What you are asked to do » Begin with the first line of the listing and quote every line through the one containing "a second time"; give only those lines.

+===+

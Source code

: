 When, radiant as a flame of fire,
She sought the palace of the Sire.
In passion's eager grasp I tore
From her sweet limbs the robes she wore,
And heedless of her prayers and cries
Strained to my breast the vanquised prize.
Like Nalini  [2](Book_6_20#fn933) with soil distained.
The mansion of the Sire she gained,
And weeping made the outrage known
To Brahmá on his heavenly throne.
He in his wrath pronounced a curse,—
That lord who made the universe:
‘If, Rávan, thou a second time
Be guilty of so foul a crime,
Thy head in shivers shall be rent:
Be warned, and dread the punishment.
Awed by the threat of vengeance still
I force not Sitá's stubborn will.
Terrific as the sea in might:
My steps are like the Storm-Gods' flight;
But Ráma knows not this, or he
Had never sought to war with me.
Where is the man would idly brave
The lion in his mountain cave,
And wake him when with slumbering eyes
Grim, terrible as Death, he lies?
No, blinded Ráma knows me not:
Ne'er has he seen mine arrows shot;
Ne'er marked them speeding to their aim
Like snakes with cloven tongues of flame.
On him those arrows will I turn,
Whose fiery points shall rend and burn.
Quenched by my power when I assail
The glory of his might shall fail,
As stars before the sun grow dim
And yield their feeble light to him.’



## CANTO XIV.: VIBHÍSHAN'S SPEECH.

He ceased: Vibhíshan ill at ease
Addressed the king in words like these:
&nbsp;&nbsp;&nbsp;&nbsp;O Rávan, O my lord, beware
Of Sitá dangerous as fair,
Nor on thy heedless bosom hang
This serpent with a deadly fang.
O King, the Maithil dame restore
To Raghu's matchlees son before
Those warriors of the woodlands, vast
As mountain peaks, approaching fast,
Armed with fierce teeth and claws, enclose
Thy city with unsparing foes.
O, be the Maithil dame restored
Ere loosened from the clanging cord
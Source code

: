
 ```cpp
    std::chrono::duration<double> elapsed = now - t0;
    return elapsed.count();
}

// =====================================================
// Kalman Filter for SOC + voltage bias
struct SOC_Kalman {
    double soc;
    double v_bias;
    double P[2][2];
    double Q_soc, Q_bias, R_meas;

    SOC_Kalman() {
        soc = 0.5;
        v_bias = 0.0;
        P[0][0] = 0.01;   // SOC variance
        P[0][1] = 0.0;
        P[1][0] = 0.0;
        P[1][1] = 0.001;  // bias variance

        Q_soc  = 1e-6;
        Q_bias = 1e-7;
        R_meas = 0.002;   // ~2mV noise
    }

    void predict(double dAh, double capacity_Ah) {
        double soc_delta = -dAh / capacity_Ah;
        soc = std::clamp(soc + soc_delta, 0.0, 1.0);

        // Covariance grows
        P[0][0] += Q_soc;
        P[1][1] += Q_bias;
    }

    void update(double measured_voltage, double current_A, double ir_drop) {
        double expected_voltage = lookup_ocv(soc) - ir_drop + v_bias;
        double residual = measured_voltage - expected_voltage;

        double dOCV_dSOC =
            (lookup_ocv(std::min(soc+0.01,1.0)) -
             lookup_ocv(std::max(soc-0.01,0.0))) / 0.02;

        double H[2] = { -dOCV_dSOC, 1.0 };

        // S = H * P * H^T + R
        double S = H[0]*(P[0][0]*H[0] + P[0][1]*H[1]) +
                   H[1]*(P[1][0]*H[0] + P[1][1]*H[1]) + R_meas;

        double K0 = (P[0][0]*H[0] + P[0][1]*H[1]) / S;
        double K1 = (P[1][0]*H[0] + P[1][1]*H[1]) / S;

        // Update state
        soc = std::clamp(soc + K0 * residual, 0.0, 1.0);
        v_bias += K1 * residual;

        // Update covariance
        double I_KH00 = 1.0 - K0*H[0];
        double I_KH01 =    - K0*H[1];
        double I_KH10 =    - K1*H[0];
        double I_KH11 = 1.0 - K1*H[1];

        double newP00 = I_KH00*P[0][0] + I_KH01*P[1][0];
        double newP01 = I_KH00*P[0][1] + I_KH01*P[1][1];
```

+===+

Written solution »
Source code

: When, radiant as a flame of fire,
She sought the palace of the Sire.
In passion's eager grasp I tore
From her sweet limbs the robes she wore,
And heedless of her prayers and cries
Strained to my breast the vanquised prize.
Like Nalini  [2](Book_6_20#fn933) with soil distained.
The mansion of the Sire she gained,
And weeping made the outrage known
To Brahmá on his heavenly throne.
He in his wrath pronounced a curse,—
That lord who made the universe:
‘If, Rávan, thou a second time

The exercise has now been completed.